USA – Last summer, one of the many fires with which federal and local officials had to contend raged in the Umpqua National Forest in southwest Oregon, close to the California border.
During one flight over the fire in August, a Bureau of Land Management pilot saw something he later said “wasn’t supposed to be there.” A “spot fire” had broken out beyond the edge of the main blaze, likely set off by a windblown ember.
If the second fire, discerned through an infrared camera since smoke limited visibility to just 100 feet, wasn’t addressed quickly, it could threaten yet more property and lives.
But the pilot hadn’t spotted the spot fire from a helicopter or airplane. He was operating a drone.
That spot fire in Oregon was ultimately contained before it became an issue, according to a video produced by the Department of the Interior highlighting a success story, officials say, in the federal government’s effort to modernize fighting forest fires with a fleet of unmanned aircrafts.
The BLM, a division within Interior, later estimated the early detection of the fire by the drone saved $50 million in land and infrastructure value that could have otherwise been lost.
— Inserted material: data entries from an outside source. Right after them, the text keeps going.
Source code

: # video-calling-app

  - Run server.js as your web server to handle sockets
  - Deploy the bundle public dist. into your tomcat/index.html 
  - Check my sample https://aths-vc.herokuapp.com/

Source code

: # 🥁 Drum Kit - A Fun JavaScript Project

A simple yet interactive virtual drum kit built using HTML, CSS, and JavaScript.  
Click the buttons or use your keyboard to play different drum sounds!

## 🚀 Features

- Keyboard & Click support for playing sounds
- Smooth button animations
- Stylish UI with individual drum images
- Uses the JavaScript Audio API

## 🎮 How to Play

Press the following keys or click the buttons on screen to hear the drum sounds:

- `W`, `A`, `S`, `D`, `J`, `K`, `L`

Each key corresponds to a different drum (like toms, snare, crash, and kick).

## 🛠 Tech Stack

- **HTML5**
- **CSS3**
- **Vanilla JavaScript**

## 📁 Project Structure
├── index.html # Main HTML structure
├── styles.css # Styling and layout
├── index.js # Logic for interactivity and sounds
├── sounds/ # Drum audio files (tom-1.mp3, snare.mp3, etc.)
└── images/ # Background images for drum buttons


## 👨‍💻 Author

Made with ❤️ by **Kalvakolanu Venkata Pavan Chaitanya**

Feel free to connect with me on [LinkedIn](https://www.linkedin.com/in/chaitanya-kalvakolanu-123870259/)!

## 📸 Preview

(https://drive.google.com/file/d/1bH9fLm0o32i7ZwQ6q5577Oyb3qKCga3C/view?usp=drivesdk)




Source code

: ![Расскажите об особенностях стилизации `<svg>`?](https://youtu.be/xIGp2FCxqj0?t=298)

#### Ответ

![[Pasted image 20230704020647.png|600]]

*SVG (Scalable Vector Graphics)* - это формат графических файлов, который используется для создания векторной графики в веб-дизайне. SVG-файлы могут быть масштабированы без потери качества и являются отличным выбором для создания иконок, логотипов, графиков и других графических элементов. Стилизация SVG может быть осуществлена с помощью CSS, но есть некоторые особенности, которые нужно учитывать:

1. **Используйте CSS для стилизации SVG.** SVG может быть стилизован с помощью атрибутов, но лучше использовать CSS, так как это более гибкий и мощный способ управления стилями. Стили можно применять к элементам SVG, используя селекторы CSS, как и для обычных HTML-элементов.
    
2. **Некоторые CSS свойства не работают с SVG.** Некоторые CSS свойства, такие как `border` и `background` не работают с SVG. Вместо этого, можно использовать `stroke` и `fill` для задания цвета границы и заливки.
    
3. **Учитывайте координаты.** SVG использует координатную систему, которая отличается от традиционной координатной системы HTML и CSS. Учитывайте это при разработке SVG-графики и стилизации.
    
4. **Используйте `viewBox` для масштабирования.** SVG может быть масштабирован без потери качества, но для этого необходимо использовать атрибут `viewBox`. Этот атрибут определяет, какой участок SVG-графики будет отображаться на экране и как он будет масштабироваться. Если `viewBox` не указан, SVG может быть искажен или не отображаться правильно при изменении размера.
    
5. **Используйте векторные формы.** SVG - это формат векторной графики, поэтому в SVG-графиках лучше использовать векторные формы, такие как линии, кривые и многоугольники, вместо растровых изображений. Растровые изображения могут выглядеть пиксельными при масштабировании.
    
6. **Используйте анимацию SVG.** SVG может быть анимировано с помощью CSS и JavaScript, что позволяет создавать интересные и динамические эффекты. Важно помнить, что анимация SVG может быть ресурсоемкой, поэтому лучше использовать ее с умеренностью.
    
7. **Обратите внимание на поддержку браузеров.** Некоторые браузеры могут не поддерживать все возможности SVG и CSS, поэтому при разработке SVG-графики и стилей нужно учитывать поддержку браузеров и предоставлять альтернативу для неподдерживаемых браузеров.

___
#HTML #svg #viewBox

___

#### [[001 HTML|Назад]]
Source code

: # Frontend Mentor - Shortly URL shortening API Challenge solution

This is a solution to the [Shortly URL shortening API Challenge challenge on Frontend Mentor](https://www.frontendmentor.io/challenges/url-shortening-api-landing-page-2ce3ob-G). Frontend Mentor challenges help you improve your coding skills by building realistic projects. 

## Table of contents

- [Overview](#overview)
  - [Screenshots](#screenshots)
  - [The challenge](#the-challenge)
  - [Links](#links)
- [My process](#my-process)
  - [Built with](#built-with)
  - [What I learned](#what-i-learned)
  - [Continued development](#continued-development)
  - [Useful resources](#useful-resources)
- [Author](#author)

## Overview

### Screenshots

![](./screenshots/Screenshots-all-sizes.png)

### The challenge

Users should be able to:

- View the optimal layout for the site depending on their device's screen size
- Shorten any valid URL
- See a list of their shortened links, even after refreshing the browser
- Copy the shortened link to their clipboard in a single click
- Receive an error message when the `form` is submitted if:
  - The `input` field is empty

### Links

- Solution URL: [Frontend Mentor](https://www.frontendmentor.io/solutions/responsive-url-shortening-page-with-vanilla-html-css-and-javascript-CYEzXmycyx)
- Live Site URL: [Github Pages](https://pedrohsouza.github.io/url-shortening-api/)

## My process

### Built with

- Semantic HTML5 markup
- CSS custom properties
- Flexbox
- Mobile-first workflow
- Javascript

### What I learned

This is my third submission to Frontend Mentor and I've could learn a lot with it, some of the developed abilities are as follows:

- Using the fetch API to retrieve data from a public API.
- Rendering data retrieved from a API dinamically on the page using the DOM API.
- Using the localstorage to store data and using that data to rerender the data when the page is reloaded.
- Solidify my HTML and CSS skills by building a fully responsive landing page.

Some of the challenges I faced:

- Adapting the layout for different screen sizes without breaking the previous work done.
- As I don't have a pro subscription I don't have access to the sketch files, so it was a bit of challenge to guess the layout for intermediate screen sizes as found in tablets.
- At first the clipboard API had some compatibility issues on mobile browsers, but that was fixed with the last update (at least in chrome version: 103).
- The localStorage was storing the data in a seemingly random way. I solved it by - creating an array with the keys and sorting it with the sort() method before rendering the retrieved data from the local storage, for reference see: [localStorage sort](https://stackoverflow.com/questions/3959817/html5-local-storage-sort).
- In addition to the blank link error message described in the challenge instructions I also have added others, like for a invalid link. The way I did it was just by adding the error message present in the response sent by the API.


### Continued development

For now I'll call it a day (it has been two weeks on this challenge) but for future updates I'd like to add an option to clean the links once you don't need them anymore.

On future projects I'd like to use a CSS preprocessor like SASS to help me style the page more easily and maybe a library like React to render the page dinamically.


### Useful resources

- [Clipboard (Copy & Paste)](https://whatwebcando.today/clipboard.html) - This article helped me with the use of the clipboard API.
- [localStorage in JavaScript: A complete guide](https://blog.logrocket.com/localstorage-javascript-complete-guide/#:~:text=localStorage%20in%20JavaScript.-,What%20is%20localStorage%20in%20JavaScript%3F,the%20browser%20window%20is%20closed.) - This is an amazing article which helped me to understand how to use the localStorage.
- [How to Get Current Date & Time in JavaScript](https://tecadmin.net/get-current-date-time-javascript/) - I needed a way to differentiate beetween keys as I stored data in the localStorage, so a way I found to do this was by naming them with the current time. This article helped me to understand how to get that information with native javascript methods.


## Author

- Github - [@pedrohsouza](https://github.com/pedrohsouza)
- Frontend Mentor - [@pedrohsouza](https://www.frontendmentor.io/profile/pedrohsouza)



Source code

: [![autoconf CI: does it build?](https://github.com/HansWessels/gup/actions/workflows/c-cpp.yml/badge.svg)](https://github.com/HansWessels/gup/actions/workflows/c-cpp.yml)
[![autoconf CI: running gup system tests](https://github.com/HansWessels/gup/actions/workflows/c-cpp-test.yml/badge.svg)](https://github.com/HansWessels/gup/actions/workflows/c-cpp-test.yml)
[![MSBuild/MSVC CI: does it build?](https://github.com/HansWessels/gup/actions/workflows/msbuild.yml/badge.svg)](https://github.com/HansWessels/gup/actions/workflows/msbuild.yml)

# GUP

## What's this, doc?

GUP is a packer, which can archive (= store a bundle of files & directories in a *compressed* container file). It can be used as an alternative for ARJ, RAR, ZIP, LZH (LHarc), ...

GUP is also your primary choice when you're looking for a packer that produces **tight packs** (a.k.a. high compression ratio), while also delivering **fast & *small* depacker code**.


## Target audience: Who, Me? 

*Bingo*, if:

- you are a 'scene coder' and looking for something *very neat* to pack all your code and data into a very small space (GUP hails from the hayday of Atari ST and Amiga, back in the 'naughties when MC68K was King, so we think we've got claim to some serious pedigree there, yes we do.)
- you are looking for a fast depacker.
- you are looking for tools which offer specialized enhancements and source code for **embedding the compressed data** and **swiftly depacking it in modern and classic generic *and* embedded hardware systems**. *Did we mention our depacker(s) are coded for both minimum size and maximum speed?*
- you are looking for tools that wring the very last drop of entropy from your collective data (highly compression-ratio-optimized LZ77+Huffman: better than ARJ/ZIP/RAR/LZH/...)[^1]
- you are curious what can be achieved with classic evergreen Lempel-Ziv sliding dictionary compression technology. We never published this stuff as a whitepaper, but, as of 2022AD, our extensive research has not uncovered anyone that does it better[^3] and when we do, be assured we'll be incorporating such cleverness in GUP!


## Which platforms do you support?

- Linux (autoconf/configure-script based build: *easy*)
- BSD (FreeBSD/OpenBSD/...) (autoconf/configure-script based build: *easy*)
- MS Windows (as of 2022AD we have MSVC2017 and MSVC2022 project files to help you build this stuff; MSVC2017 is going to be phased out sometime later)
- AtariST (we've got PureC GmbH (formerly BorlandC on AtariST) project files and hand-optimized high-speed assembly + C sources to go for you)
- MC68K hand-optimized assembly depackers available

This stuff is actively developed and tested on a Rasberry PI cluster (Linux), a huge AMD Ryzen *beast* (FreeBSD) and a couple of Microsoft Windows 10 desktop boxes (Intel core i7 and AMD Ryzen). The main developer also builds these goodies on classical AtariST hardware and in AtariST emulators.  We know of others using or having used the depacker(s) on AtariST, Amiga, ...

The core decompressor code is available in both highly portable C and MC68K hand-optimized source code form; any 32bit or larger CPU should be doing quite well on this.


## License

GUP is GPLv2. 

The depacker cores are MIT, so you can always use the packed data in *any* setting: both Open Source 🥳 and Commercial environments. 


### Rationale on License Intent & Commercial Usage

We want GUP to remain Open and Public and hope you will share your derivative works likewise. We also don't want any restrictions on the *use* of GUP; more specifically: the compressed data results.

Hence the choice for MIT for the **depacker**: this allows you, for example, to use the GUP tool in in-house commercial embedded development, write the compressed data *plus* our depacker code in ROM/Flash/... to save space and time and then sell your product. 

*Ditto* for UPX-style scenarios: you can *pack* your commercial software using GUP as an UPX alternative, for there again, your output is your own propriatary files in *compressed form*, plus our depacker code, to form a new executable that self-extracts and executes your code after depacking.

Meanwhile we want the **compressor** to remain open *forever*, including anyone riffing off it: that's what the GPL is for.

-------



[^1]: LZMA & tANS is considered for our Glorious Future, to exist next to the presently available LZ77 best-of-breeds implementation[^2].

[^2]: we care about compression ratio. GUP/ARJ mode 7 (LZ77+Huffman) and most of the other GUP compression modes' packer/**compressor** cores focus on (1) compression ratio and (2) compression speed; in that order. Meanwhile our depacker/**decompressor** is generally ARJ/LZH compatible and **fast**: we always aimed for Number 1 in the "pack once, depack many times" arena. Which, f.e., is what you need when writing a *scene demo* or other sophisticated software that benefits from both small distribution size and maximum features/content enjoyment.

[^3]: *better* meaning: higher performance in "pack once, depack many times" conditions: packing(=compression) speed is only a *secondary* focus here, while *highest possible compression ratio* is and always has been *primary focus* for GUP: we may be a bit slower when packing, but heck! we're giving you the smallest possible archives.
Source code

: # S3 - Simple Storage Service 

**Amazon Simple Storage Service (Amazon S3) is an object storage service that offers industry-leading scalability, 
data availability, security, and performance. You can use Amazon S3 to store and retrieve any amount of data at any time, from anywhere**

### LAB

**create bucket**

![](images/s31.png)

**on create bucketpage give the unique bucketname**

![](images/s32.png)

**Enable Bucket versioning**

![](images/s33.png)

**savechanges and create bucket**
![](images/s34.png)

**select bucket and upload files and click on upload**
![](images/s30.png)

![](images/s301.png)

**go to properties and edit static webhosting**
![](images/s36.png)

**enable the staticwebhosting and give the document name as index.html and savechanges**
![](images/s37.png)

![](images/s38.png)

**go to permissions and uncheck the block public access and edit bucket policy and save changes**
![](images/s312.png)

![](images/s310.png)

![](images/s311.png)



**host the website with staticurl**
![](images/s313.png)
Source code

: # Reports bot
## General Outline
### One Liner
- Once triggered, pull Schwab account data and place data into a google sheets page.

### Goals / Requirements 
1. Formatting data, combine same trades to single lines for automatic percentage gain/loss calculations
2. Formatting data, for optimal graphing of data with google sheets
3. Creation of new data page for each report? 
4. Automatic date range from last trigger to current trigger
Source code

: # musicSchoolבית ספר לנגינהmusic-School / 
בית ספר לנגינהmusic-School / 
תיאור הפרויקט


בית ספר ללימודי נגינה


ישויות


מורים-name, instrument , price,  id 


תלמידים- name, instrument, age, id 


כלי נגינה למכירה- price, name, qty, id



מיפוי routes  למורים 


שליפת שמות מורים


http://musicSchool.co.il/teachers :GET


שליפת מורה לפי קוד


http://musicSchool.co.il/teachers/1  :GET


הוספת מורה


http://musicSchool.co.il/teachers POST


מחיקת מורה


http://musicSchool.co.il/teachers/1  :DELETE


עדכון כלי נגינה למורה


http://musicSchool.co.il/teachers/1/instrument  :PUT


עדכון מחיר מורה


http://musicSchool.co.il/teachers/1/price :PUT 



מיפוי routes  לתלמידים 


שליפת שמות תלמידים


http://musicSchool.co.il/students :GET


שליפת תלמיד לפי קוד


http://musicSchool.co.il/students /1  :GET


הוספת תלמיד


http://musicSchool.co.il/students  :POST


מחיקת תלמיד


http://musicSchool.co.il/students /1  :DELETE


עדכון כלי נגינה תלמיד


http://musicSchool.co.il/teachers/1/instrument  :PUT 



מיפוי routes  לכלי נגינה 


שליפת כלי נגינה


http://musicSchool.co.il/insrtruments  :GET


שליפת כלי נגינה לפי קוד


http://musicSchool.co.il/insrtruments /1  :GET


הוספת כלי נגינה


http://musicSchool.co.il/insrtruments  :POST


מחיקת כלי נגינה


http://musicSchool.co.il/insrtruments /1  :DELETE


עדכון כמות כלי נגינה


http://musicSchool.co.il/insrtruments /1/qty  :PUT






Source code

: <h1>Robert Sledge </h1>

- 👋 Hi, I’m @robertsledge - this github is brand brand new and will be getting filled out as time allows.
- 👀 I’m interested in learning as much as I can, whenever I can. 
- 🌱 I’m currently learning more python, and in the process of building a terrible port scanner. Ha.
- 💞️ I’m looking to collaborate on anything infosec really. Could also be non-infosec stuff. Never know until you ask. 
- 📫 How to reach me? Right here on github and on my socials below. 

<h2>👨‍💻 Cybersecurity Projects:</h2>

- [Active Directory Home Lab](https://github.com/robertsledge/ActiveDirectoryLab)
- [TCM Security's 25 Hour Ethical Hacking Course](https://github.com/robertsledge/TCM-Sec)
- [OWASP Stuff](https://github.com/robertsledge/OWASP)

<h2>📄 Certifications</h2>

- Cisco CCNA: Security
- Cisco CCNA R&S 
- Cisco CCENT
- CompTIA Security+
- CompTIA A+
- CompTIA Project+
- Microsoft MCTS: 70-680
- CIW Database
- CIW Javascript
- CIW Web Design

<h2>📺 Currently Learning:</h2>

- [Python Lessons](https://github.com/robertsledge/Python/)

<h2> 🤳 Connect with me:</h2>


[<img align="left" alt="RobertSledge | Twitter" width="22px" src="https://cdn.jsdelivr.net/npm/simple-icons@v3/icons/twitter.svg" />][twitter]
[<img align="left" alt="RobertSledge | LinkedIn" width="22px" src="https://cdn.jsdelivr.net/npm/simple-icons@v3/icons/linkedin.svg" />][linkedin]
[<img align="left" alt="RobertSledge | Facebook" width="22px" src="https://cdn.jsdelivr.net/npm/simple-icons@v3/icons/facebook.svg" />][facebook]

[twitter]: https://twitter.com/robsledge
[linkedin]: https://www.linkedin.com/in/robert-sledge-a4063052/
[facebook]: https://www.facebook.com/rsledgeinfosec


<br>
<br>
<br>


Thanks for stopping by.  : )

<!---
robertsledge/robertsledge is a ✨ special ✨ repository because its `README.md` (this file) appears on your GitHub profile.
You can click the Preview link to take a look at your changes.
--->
“I think that is a pretty compelling example of how drones work,” Mark Bathrick, director of Interior’s Office of Aviation Services, said in an interview.
Increasingly, this is what the federal government expects its forest firefighting efforts to look like.
Last year, the Western United States experienced one of its worst wildfire season in years, with an area the size of Delaware burning within California alone. Those fires, along with a trio of devastating hurricanes that hit the opposite coast, made 2017 the costliest year on record for natural disasters in U.S. history.
In response, the federal government relied on unmanned aircrafts, which are increasingly cheaper to buy and deploy, more than ever to aid the efforts of firefighters on the ground. Meanwhile in Congress, lawmakers are frozen in a political stalemate over how to fix a system for funding firefighting efforts that both parties agree is broken.
Last year, Interior, which leads interagency efforts on unmanned aircrafts outside the Pentagon, flew 707 drone missions on 71 wildfires.
“I had the opportunity to join our wildfire professionals last year and was able to test some of the technology that is now being used,” Interior Secretary Ryan Zinke said in a statement. “After seeing the capabilities, I know it will continue to make a big difference in firefighting.”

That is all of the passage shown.